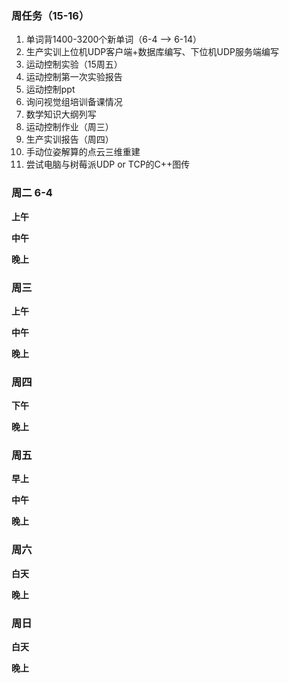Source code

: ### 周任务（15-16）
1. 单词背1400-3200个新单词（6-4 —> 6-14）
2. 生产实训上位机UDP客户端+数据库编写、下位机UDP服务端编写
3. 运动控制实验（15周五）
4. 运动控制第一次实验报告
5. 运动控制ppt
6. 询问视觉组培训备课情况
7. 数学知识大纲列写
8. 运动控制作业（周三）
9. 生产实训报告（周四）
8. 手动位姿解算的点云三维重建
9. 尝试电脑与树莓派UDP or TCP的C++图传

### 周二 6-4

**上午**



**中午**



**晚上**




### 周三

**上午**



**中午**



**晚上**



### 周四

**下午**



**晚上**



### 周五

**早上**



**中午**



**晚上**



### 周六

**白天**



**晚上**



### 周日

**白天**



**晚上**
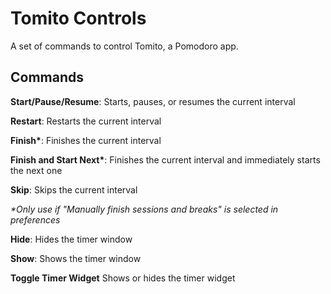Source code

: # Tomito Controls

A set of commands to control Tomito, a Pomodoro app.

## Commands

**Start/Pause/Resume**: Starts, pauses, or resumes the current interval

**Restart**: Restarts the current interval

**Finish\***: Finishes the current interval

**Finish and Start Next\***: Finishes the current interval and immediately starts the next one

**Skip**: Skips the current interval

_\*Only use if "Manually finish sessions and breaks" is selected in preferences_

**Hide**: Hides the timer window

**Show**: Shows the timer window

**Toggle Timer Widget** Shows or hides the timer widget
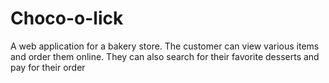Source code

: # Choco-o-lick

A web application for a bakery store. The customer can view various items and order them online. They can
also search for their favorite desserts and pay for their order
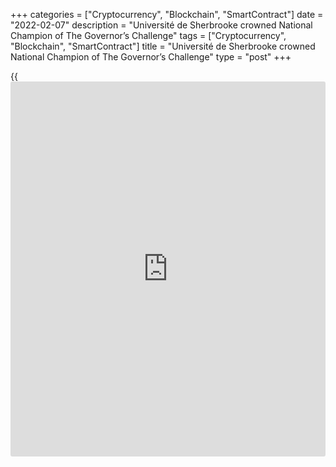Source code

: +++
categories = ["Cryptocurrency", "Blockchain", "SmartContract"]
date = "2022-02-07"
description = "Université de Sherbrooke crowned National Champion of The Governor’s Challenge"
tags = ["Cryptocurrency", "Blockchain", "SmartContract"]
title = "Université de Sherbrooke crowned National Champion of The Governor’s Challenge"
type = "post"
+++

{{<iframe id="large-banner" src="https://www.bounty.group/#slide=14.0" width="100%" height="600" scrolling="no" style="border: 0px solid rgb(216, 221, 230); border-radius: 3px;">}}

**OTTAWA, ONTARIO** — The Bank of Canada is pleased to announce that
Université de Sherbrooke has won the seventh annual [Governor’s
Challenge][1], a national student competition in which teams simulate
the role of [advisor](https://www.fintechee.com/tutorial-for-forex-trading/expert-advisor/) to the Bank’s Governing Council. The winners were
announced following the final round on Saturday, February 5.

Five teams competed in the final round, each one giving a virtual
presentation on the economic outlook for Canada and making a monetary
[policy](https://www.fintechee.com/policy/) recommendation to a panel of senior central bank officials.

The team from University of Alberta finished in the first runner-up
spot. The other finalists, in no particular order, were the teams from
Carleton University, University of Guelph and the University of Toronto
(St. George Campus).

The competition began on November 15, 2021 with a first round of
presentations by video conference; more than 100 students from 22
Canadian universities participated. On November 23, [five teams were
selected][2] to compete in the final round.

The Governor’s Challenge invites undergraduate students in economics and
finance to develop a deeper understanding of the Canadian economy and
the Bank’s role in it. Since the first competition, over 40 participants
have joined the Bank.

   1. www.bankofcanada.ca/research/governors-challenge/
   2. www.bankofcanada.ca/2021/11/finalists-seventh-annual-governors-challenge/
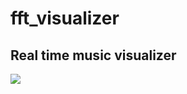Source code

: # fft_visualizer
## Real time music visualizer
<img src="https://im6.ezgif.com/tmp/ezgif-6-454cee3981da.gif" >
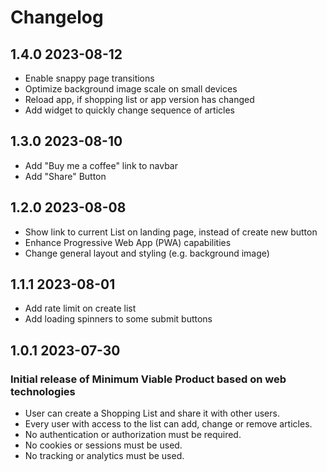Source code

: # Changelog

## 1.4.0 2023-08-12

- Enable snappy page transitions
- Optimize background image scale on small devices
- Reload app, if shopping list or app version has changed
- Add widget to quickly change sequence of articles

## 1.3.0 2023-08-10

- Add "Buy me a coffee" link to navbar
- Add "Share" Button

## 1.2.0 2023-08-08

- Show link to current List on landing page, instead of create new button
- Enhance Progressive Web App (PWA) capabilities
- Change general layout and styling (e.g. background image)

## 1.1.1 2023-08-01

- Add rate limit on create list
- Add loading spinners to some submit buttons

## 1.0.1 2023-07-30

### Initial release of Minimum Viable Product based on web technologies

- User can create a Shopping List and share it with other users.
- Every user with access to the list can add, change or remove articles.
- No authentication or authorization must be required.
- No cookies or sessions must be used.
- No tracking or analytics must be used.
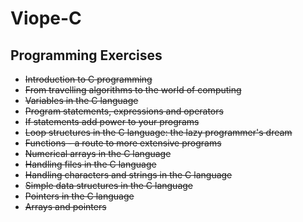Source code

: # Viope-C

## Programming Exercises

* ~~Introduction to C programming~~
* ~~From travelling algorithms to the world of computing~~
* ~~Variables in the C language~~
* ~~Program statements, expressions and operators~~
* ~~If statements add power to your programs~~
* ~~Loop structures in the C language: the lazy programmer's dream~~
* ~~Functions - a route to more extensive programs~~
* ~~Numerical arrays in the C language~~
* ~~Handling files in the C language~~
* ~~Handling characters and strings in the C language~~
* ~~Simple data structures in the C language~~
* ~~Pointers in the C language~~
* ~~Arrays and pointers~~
- - - - - - -
Work required
Write out the data again word for word, minus any images.

Response area
Source code

: ### 周任务（15-16）
1. 单词背1400-3200个新单词（6-4 —> 6-14）
2. 生产实训上位机UDP客户端+数据库编写、下位机UDP服务端编写
3. 运动控制实验（15周五）
4. 运动控制第一次实验报告
5. 运动控制ppt
6. 询问视觉组培训备课情况
7. 数学知识大纲列写
8. 运动控制作业（周三）
9. 生产实训报告（周四）
8. 手动位姿解算的点云三维重建
9. 尝试电脑与树莓派UDP or TCP的C++图传

### 周二 6-4

**上午**



**中午**



**晚上**




### 周三

**上午**



**中午**



**晚上**



### 周四

**下午**



**晚上**



### 周五

**早上**



**中午**



**晚上**



### 周六

**白天**



**晚上**



### 周日

**白天**



**晚上**
Source code

: # Tomito Controls

A set of commands to control Tomito, a Pomodoro app.

## Commands

**Start/Pause/Resume**: Starts, pauses, or resumes the current interval

**Restart**: Restarts the current interval

**Finish\***: Finishes the current interval

**Finish and Start Next\***: Finishes the current interval and immediately starts the next one

**Skip**: Skips the current interval

_\*Only use if "Manually finish sessions and breaks" is selected in preferences_

**Hide**: Hides the timer window

**Show**: Shows the timer window

**Toggle Timer Widget** Shows or hides the timer widget
Source code

: # Choco-o-lick

A web application for a bakery store. The customer can view various items and order them online. They can
also search for their favorite desserts and pay for their order
Source code

: +++
categories = ["Cryptocurrency", "Blockchain", "SmartContract"]
date = "2022-02-07"
description = "Université de Sherbrooke crowned National Champion of The Governor’s Challenge"
tags = ["Cryptocurrency", "Blockchain", "SmartContract"]
title = "Université de Sherbrooke crowned National Champion of The Governor’s Challenge"
type = "post"
+++

{{<iframe id="large-banner" src="https://www.bounty.group/#slide=14.0" width="100%" height="600" scrolling="no" style="border: 0px solid rgb(216, 221, 230); border-radius: 3px;">}}

**OTTAWA, ONTARIO** — The Bank of Canada is pleased to announce that
Université de Sherbrooke has won the seventh annual [Governor’s
Challenge][1], a national student competition in which teams simulate
the role of [advisor](https://www.fintechee.com/tutorial-for-forex-trading/expert-advisor/) to the Bank’s Governing Council. The winners were
announced following the final round on Saturday, February 5.

Five teams competed in the final round, each one giving a virtual
presentation on the economic outlook for Canada and making a monetary
[policy](https://www.fintechee.com/policy/) recommendation to a panel of senior central bank officials.

The team from University of Alberta finished in the first runner-up
spot. The other finalists, in no particular order, were the teams from
Carleton University, University of Guelph and the University of Toronto
(St. George Campus).

The competition began on November 15, 2021 with a first round of
presentations by video conference; more than 100 students from 22
Canadian universities participated. On November 23, [five teams were
selected][2] to compete in the final round.

The Governor’s Challenge invites undergraduate students in economics and
finance to develop a deeper understanding of the Canadian economy and
the Bank’s role in it. Since the first competition, over 40 participants
have joined the Bank.

   1. www.bankofcanada.ca/research/governors-challenge/
   2. www.bankofcanada.ca/2021/11/finalists-seventh-annual-governors-challenge/
Source code

: # fft_visualizer
## Real time music visualizer
<img src="https://im6.ezgif.com/tmp/ezgif-6-454cee3981da.gif" >
Source code

: # Changelog

## 1.4.0 2023-08-12

- Enable snappy page transitions
- Optimize background image scale on small devices
- Reload app, if shopping list or app version has changed
- Add widget to quickly change sequence of articles

## 1.3.0 2023-08-10

- Add "Buy me a coffee" link to navbar
- Add "Share" Button

## 1.2.0 2023-08-08

- Show link to current List on landing page, instead of create new button
- Enhance Progressive Web App (PWA) capabilities
- Change general layout and styling (e.g. background image)

## 1.1.1 2023-08-01

- Add rate limit on create list
- Add loading spinners to some submit buttons

## 1.0.1 2023-07-30

### Initial release of Minimum Viable Product based on web technologies

- User can create a Shopping List and share it with other users.
- Every user with access to the list can add, change or remove articles.
- No authentication or authorization must be required.
- No cookies or sessions must be used.
- No tracking or analytics must be used.
Source code

: # Viope-C

## Programming Exercises

* ~~Introduction to C programming~~
* ~~From travelling algorithms to the world of computing~~
* ~~Variables in the C language~~
* ~~Program statements, expressions and operators~~
* ~~If statements add power to your programs~~
* ~~Loop structures in the C language: the lazy programmer's dream~~
* ~~Functions - a route to more extensive programs~~
* ~~Numerical arrays in the C language~~
* ~~Handling files in the C language~~
* ~~Handling characters and strings in the C language~~
* ~~Simple data structures in the C language~~
* ~~Pointers in the C language~~
* ~~Arrays and pointers~~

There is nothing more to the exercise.